Dataset entries
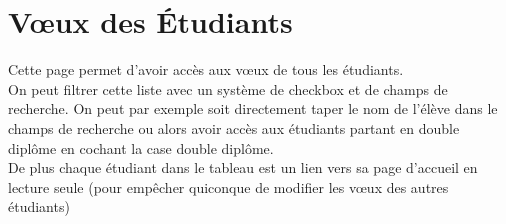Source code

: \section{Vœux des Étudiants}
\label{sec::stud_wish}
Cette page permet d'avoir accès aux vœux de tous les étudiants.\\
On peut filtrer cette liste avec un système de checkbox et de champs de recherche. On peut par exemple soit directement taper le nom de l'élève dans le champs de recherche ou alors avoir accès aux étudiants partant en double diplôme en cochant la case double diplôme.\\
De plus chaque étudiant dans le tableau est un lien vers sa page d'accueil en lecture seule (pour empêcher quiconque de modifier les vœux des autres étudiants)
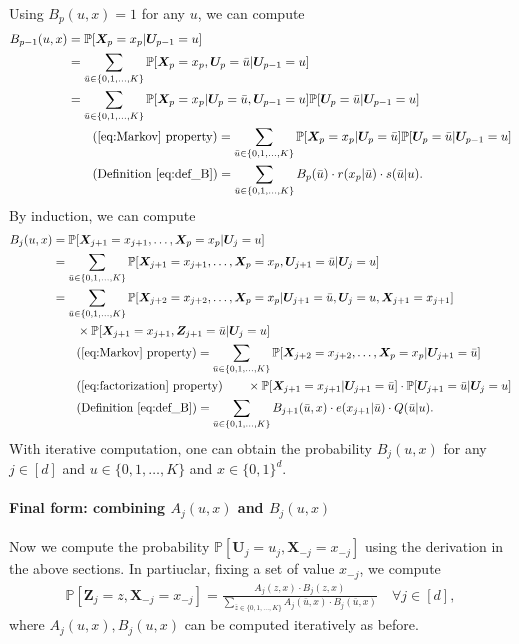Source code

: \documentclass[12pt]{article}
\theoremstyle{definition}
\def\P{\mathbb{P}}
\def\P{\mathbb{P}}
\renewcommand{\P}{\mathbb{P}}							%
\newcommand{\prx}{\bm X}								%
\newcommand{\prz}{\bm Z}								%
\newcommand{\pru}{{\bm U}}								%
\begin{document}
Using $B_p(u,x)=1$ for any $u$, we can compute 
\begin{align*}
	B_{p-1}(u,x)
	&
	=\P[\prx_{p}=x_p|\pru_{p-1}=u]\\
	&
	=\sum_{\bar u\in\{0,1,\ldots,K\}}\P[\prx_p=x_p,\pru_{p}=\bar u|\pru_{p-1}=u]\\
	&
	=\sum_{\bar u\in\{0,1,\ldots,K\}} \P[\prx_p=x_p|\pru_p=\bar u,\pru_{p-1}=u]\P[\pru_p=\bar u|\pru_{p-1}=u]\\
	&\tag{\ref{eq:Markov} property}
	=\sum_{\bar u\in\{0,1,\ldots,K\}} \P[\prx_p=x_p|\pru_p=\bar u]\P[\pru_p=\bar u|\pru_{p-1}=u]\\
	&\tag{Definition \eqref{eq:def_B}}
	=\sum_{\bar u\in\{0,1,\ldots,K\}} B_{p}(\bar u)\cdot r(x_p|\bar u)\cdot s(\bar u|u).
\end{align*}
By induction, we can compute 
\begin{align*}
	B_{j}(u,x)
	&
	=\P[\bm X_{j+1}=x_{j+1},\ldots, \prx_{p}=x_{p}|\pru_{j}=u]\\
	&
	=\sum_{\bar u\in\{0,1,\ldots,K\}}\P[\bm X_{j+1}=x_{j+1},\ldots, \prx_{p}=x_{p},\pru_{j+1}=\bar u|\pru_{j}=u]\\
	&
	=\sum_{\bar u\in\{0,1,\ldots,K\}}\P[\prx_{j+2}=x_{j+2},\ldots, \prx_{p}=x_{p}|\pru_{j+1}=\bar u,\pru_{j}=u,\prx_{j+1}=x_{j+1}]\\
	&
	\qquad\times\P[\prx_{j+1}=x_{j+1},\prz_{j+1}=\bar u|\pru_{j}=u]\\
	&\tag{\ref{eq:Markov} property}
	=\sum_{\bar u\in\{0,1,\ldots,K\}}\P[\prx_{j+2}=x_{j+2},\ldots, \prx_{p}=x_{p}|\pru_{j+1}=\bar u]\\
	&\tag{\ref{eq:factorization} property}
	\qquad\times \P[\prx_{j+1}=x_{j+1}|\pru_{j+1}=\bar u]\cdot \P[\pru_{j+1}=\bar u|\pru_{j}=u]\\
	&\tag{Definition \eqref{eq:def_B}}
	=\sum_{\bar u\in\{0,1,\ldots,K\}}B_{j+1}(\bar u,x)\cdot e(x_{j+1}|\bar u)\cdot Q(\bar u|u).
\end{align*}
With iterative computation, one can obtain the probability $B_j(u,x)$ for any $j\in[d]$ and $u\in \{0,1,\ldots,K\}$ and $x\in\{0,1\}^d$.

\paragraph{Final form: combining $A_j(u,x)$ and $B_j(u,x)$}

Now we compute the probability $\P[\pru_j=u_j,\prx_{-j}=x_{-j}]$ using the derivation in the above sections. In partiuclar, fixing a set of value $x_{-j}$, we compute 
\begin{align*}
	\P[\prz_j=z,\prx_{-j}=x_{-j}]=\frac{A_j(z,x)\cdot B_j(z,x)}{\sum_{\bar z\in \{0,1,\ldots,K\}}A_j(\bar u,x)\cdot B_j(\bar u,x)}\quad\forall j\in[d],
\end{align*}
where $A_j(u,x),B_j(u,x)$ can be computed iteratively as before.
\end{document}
--
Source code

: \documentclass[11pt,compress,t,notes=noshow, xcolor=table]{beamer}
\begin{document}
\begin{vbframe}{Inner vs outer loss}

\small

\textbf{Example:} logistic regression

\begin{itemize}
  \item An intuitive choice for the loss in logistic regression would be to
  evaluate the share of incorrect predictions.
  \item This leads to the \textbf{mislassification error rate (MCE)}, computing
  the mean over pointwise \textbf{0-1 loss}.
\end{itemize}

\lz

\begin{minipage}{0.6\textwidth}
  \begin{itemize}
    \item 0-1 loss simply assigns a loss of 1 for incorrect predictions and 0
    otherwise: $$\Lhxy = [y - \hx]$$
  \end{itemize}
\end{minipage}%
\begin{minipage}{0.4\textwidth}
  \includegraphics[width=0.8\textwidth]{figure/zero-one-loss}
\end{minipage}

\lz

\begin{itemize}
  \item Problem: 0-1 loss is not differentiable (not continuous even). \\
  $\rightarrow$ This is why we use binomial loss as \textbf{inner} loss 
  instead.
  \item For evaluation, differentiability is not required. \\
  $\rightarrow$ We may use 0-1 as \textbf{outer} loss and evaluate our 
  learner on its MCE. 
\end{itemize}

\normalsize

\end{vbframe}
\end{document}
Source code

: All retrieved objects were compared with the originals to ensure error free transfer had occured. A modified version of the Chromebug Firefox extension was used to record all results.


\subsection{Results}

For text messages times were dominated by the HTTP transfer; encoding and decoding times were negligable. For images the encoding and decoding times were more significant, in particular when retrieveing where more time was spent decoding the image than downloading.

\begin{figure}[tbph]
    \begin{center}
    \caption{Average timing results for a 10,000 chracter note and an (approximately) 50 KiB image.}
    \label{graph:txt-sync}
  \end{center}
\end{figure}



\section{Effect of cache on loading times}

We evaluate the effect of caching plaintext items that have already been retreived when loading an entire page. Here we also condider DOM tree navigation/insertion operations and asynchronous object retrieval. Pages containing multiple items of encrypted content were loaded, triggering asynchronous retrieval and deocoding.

Task prompt:
Read the records above. Show each line that has the string "figure".

Answer below:
  \includegraphics[width=0.8\textwidth]{figure/zero-one-loss}
\begin{figure}[tbph]
\end{figure}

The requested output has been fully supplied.